Edité par CCSD ; MDPI -

International audience. Background: Whereas the major strength of the simplified pulmonary embolism severity index (sPESI) lies in ruling out an adverse outcome in patients with sPESI of 0, the accuracy of sPESI ≥ 1 in risk assessment remains questionable. In acute pulmonary embolism (APE), the estimated glomerular filtration rate (eGFR) can be viewed as an integrate marker reflecting not only previous chronic kidney disease (CKD) damage but also comorbid conditions and hemodynamic disturbances associated with APE. We sought to determine whether renal dysfunction assessment by eGFR improves the sPESI score risk stratification in patients with APE.Methods: 678 consecutive patients with APE were prospectively enrolled.

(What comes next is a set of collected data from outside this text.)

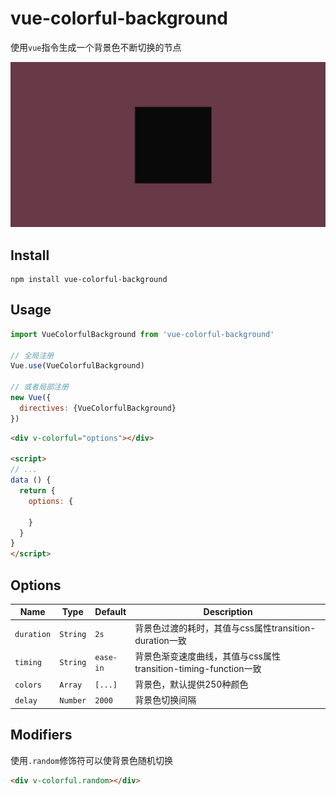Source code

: # vue-colorful-background
使用`vue`指令生成一个背景色不断切换的节点

![gif](./v-colorful.gif)

## Install

```shell
npm install vue-colorful-background
```

## Usage

```js
import VueColorfulBackground from 'vue-colorful-background'

// 全局注册
Vue.use(VueColorfulBackground)

// 或者局部注册
new Vue({
  directives: {VueColorfulBackground}
})
```

```html
<div v-colorful="options"></div>

<script>
// ...
data () {
  return {
    options: {

    }
  }
}
</script>
```

## Options

| Name | Type | Default | Description |
| --- | --- | --- | --- |
| `duration` | `String` | `2s` | 背景色过渡的耗时，其值与css属性transition-duration一致 |
| `timing` | `String` | `ease-in` | 背景色渐变速度曲线，其值与css属性transition-timing-function一致 |
| `colors` | `Array` | `[...]` | 背景色，默认提供250种颜色 |
| `delay` | `Number` | `2000` | 背景色切换间隔 |

## Modifiers

使用`.random`修饰符可以使背景色随机切换

```html
<div v-colorful.random></div>
```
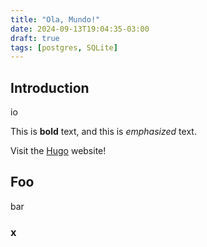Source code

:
 ```yaml
---
title: "Ola, Mundo!"
date: 2024-09-13T19:04:35-03:00
draft: true
tags: [postgres, SQLite]
---
```


## Introduction

io

This is **bold** text, and this is *emphasized* text.

Visit the [Hugo](https://gohugo.io) website!

## Foo

bar

### x
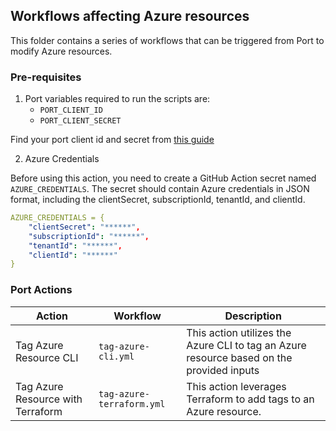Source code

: ## Workflows affecting Azure resources

This folder contains a series of workflows that can be triggered from Port to modify Azure resources.

### Pre-requisites

1. Port variables required to run the scripts are:
   - `PORT_CLIENT_ID`
   - `PORT_CLIENT_SECRET`

Find your port client id and secret from [this guide](https://docs.getport.io/build-your-software-catalog/sync-data-to-catalog/api/#find-your-port-credentials)

2. Azure Credentials

Before using this action, you need to create a GitHub Action secret named `AZURE_CREDENTIALS`. The secret should contain Azure credentials in JSON format, including the clientSecret, subscriptionId, tenantId, and clientId.

```yaml
AZURE_CREDENTIALS = {
    "clientSecret": "******",
    "subscriptionId": "******",
    "tenantId": "******",
    "clientId": "******"
}
```

### Port Actions

| Action                            | Workflow                  | Description                                                                              |
| --------------------------------- | ------------------------- | ---------------------------------------------------------------------------------------- |
| Tag Azure Resource CLI            | `tag-azure-cli.yml`       | This action utilizes the Azure CLI to tag an Azure resource based on the provided inputs |
| Tag Azure Resource with Terraform | `tag-azure-terraform.yml` | This action leverages Terraform to add tags to an Azure resource.                        |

Renal dysfunction (RD) at diagnosis of APE was defined by eGFR < 60 mL/min/1.73 m 2 and acute kidney injury (AKI) by elevation of creatinine level >25% during in-hospital stay.Results: RD was observed in 26.9% of the cohort. AKI occurred in 18.8%. A stepwise increase in 30-day mortality, cardiovascular mortality and overall mortality was evident with declining renal function. Multivariate analysis identified RD and CRP (C-reactive protein) level but not sPESI score as independent predictors of 30-day mortality. AKI, 30-day mortality, overall mortality, and cardiovascular mortality were at their highest level in patients with eGFR < 60 mL/min/1.73 m 2 and sPESI ≥1.Conclusion: in patients with APE, the addition of RD to the sPESI score identifies a specific subset of patients at very high mortality.